** Exercise material follows **
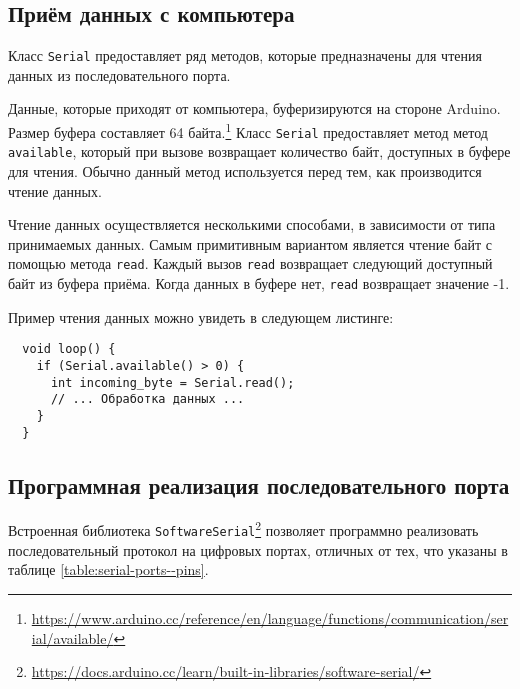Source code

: \documentclass[../sparc.tex]{subfiles}
\begin{document}
\subsection{Приём данных с компьютера}

Класс \texttt{Serial} предоставляет ряд методов, которые предназначены для
чтения данных из последовательного порта.

Данные, которые приходят от компьютера, буферизируются на стороне Arduino.
Размер буфера составляет 64
байта.\footnote{\url{https://www.arduino.cc/reference/en/language/functions/communication/serial/available/}}
Класс \texttt{Serial} предоставляет метод метод \texttt{available}, который при
вызове возвращает количество байт, доступных в буфере для чтения.  Обычно данный
метод используется перед тем, как производится чтение данных.

Чтение данных осуществляется несколькими способами, в зависимости от типа
принимаемых данных.  Самым примитивным вариантом является чтение байт с помощью
метода \texttt{read}.  Каждый вызов \texttt{read} возвращает следующий доступный
байт из буфера приёма.  Когда данных в буфере нет, \texttt{read} возвращает
значение -1.


Пример чтения данных можно увидеть в следующем листинге:

\begin{verbatim}
  void loop() {
    if (Serial.available() > 0) {
      int incoming_byte = Serial.read();
      // ... Обработка данных ...
    }
  }
\end{verbatim}

\subsection{Программная реализация последовательного порта}

Встроенная библиотека
\texttt{SoftwareSerial}\footnote{\url{https://docs.arduino.cc/learn/built-in-libraries/software-serial/}}
позволяет программно реализовать последовательный протокол на цифровых портах,
отличных от тех, что указаны в таблице \ref{table:serial-ports--pins}.
\end{document}
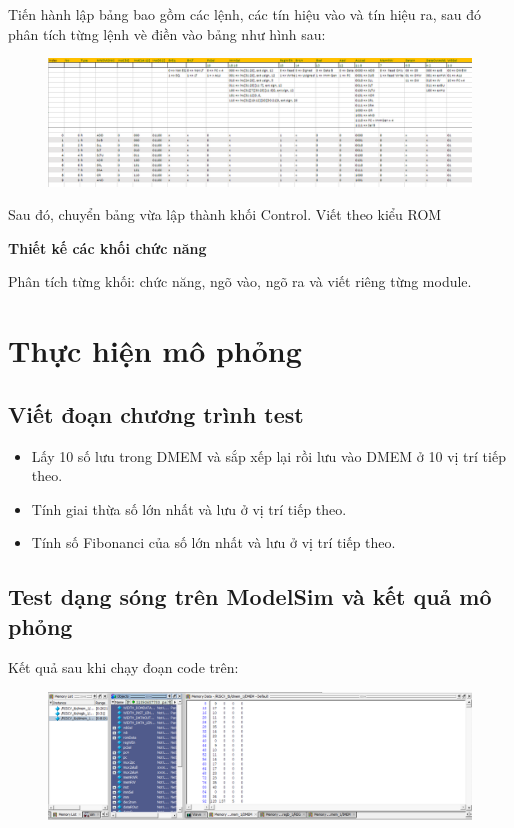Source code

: \documentclass[E:/Latex/ExtraWork/ComputerArchitechture/Report.tex]{subfiles}
\begin{document}
\begin{otherlanguage}{english}
				Tiến hành lập bảng bao gồm các lệnh, các tín hiệu vào và tín hiệu ra, sau đó phân tích từng lệnh vè điền vào bảng như hình sau:
					\begin{figure}[h!]
						\includegraphics[scale = 0.6]{Figure/Fig2.png}
						\centering
					\end{figure}

				Sau đó, chuyển bảng vừa lập thành khối Control. Viết theo kiểu ROM

				\textbf {Thiết kế các khối chức năng }
				
				Phân tích từng khối: chức năng, ngõ vào, ngõ ra và viết riêng từng module.

				\newpage
				\section{Thực hiện mô phỏng}
				\subsection{Viết đoạn chương trình test}
				\begin{itemize}
					\item Lấy 10 số lưu trong DMEM và sắp xếp lại rồi lưu vào DMEM ở 10 vị trí tiếp theo.
					\item Tính giai thừa số lớn nhất và lưu ở vị trí tiếp theo.
					\item Tính số Fibonanci của số lớn nhất và lưu ở vị trí tiếp theo.
				\end{itemize}
				\subsection{Test dạng sóng trên ModelSim và kết quả mô phỏng}
				
				Kết quả sau khi chạy đoạn code trên: 
					\begin{figure}[h!]
						\includegraphics[scale = 0.5]{Figure/Fig3.png}
						\centering
					\end{figure}


\end{otherlanguage}
\end{document}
** End of Exercise material **
* Work instructions *
Skip the images and set down the rest of the data unchanged.

* Answer to this exercise *
Source code

: \documentclass[../sparc.tex]{subfiles}
\begin{document}
\subsection{Приём данных с компьютера}

Класс \texttt{Serial} предоставляет ряд методов, которые предназначены для
чтения данных из последовательного порта.

Данные, которые приходят от компьютера, буферизируются на стороне Arduino.
Размер буфера составляет 64
байта.\footnote{\url{https://www.arduino.cc/reference/en/language/functions/communication/serial/available/}}
Класс \texttt{Serial} предоставляет метод метод \texttt{available}, который при
вызове возвращает количество байт, доступных в буфере для чтения.  Обычно данный
метод используется перед тем, как производится чтение данных.

Чтение данных осуществляется несколькими способами, в зависимости от типа
принимаемых данных.  Самым примитивным вариантом является чтение байт с помощью
метода \texttt{read}.  Каждый вызов \texttt{read} возвращает следующий доступный
байт из буфера приёма.  Когда данных в буфере нет, \texttt{read} возвращает
значение -1.


Пример чтения данных можно увидеть в следующем листинге:

\begin{verbatim}
  void loop() {
    if (Serial.available() > 0) {
      int incoming_byte = Serial.read();
      // ... Обработка данных ...
    }
  }
\end{verbatim}

\subsection{Программная реализация последовательного порта}

Встроенная библиотека
\texttt{SoftwareSerial}\footnote{\url{https://docs.arduino.cc/learn/built-in-libraries/software-serial/}}
позволяет программно реализовать последовательный протокол на цифровых портах,
отличных от тех, что указаны в таблице \ref{table:serial-ports--pins}.
\end{document}
Source code

: \documentclass[E:/Latex/ExtraWork/ComputerArchitechture/Report.tex]{subfiles}
\begin{document}
\begin{otherlanguage}{english}
				Tiến hành lập bảng bao gồm các lệnh, các tín hiệu vào và tín hiệu ra, sau đó phân tích từng lệnh vè điền vào bảng như hình sau:
					\begin{figure}[h!]
						\includegraphics[scale = 0.6]{Figure/Fig2.png}
						\centering
					\end{figure}

				Sau đó, chuyển bảng vừa lập thành khối Control. Viết theo kiểu ROM

				\textbf {Thiết kế các khối chức năng }
				
				Phân tích từng khối: chức năng, ngõ vào, ngõ ra và viết riêng từng module.

				\newpage
				\section{Thực hiện mô phỏng}
				\subsection{Viết đoạn chương trình test}
				\begin{itemize}
					\item Lấy 10 số lưu trong DMEM và sắp xếp lại rồi lưu vào DMEM ở 10 vị trí tiếp theo.
					\item Tính giai thừa số lớn nhất và lưu ở vị trí tiếp theo.
					\item Tính số Fibonanci của số lớn nhất và lưu ở vị trí tiếp theo.
				\end{itemize}
				\subsection{Test dạng sóng trên ModelSim và kết quả mô phỏng}
				
				Kết quả sau khi chạy đoạn code trên: 
					\begin{figure}[h!]
						\includegraphics[scale = 0.5]{Figure/Fig3.png}
						\centering
					\end{figure}


\end{otherlanguage}
\end{document}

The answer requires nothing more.